------ Listed entries ------

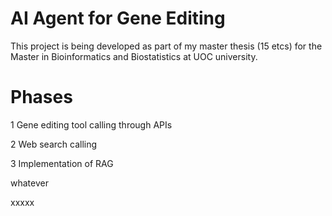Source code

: # AI Agent for Gene Editing

This project is being developed as part of my master thesis (15 etcs) for the Master in Bioinformatics and Biostatistics at UOC university. 

# Phases

1 Gene editing tool calling through APIs

2 Web search calling 

3 Implementation of RAG

whatever

xxxxx
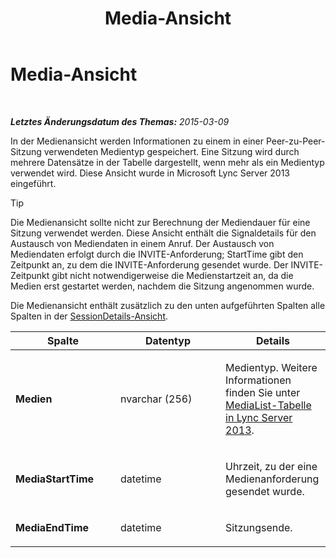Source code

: ﻿---
title: Media-Ansicht
TOCTitle: Media-Ansicht
ms:assetid: 1a7b2e59-082e-4188-98ae-48ae9bd3494a
ms:mtpsurl: https://technet.microsoft.com/de-de/library/JJ687981(v=OCS.15)
ms:contentKeyID: 49890644
ms.date: 05/19/2016
mtps_version: v=OCS.15
ms.translationtype: HT
---

# Media-Ansicht

 

_**Letztes Änderungsdatum des Themas:** 2015-03-09_

In der Medienansicht werden Informationen zu einem in einer Peer-zu-Peer-Sitzung verwendeten Medientyp gespeichert. Eine Sitzung wird durch mehrere Datensätze in der Tabelle dargestellt, wenn mehr als ein Medientyp verwendet wird. Diese Ansicht wurde in Microsoft Lync Server 2013 eingeführt.


> [!TIP]
> Die Medienansicht sollte nicht zur Berechnung der Mediendauer für eine Sitzung verwendet werden. Diese Ansicht enthält die Signaldetails für den Austausch von Mediendaten in einem Anruf. Der Austausch von Mediendaten erfolgt durch die INVITE-Anforderung; StartTime gibt den Zeitpunkt an, zu dem die INVITE-Anforderung gesendet wurde. Der INVITE-Zeitpunkt gibt nicht notwendigerweise die Medienstartzeit an, da die Medien erst gestartet werden, nachdem die Sitzung angenommen wurde.



Die Medienansicht enthält zusätzlich zu den unten aufgeführten Spalten alle Spalten in der [SessionDetails-Ansicht](lync-server-2013-sessiondetails-view.md).


<table>
<colgroup>
<col style="width: 33%" />
<col style="width: 33%" />
<col style="width: 33%" />
</colgroup>
<thead>
<tr class="header">
<th>Spalte</th>
<th>Datentyp</th>
<th>Details</th>
</tr>
</thead>
<tbody>
<tr class="odd">
<td><p><strong>Medien</strong></p></td>
<td><p>nvarchar (256)</p></td>
<td><p>Medientyp. Weitere Informationen finden Sie unter <a href="lync-server-2013-medialist-table.md">MediaList-Tabelle in Lync Server 2013</a>.</p></td>
</tr>
<tr class="even">
<td><p><strong>MediaStartTime</strong></p></td>
<td><p>datetime</p></td>
<td><p>Uhrzeit, zu der eine Medienanforderung gesendet wurde.</p></td>
</tr>
<tr class="odd">
<td><p><strong>MediaEndTime</strong></p></td>
<td><p>datetime</p></td>
<td><p>Sitzungsende.</p></td>
</tr>
</tbody>
</table>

------

• Problem to work on
The entries need to be restated exactly, and their pictures left out.

• Final answer
Source code

: # AI Agent for Gene Editing

This project is being developed as part of my master thesis (15 etcs) for the Master in Bioinformatics and Biostatistics at UOC university. 

# Phases

1 Gene editing tool calling through APIs

2 Web search calling 

3 Implementation of RAG

whatever

xxxxx
Source code

: ﻿---
title: Media-Ansicht
TOCTitle: Media-Ansicht
ms:assetid: 1a7b2e59-082e-4188-98ae-48ae9bd3494a
ms:mtpsurl: https://technet.microsoft.com/de-de/library/JJ687981(v=OCS.15)
ms:contentKeyID: 49890644
ms.date: 05/19/2016
mtps_version: v=OCS.15
ms.translationtype: HT
---

# Media-Ansicht

 

_**Letztes Änderungsdatum des Themas:** 2015-03-09_

In der Medienansicht werden Informationen zu einem in einer Peer-zu-Peer-Sitzung verwendeten Medientyp gespeichert. Eine Sitzung wird durch mehrere Datensätze in der Tabelle dargestellt, wenn mehr als ein Medientyp verwendet wird. Diese Ansicht wurde in Microsoft Lync Server 2013 eingeführt.


> [!TIP]
> Die Medienansicht sollte nicht zur Berechnung der Mediendauer für eine Sitzung verwendet werden. Diese Ansicht enthält die Signaldetails für den Austausch von Mediendaten in einem Anruf. Der Austausch von Mediendaten erfolgt durch die INVITE-Anforderung; StartTime gibt den Zeitpunkt an, zu dem die INVITE-Anforderung gesendet wurde. Der INVITE-Zeitpunkt gibt nicht notwendigerweise die Medienstartzeit an, da die Medien erst gestartet werden, nachdem die Sitzung angenommen wurde.



Die Medienansicht enthält zusätzlich zu den unten aufgeführten Spalten alle Spalten in der [SessionDetails-Ansicht](lync-server-2013-sessiondetails-view.md).


<table>
<colgroup>
<col style="width: 33%" />
<col style="width: 33%" />
<col style="width: 33%" />
</colgroup>
<thead>
<tr class="header">
<th>Spalte</th>
<th>Datentyp</th>
<th>Details</th>
</tr>
</thead>
<tbody>
<tr class="odd">
<td><p><strong>Medien</strong></p></td>
<td><p>nvarchar (256)</p></td>
<td><p>Medientyp. Weitere Informationen finden Sie unter <a href="lync-server-2013-medialist-table.md">MediaList-Tabelle in Lync Server 2013</a>.</p></td>
</tr>
<tr class="even">
<td><p><strong>MediaStartTime</strong></p></td>
<td><p>datetime</p></td>
<td><p>Uhrzeit, zu der eine Medienanforderung gesendet wurde.</p></td>
</tr>
<tr class="odd">
<td><p><strong>MediaEndTime</strong></p></td>
<td><p>datetime</p></td>
<td><p>Sitzungsende.</p></td>
</tr>
</tbody>
</table>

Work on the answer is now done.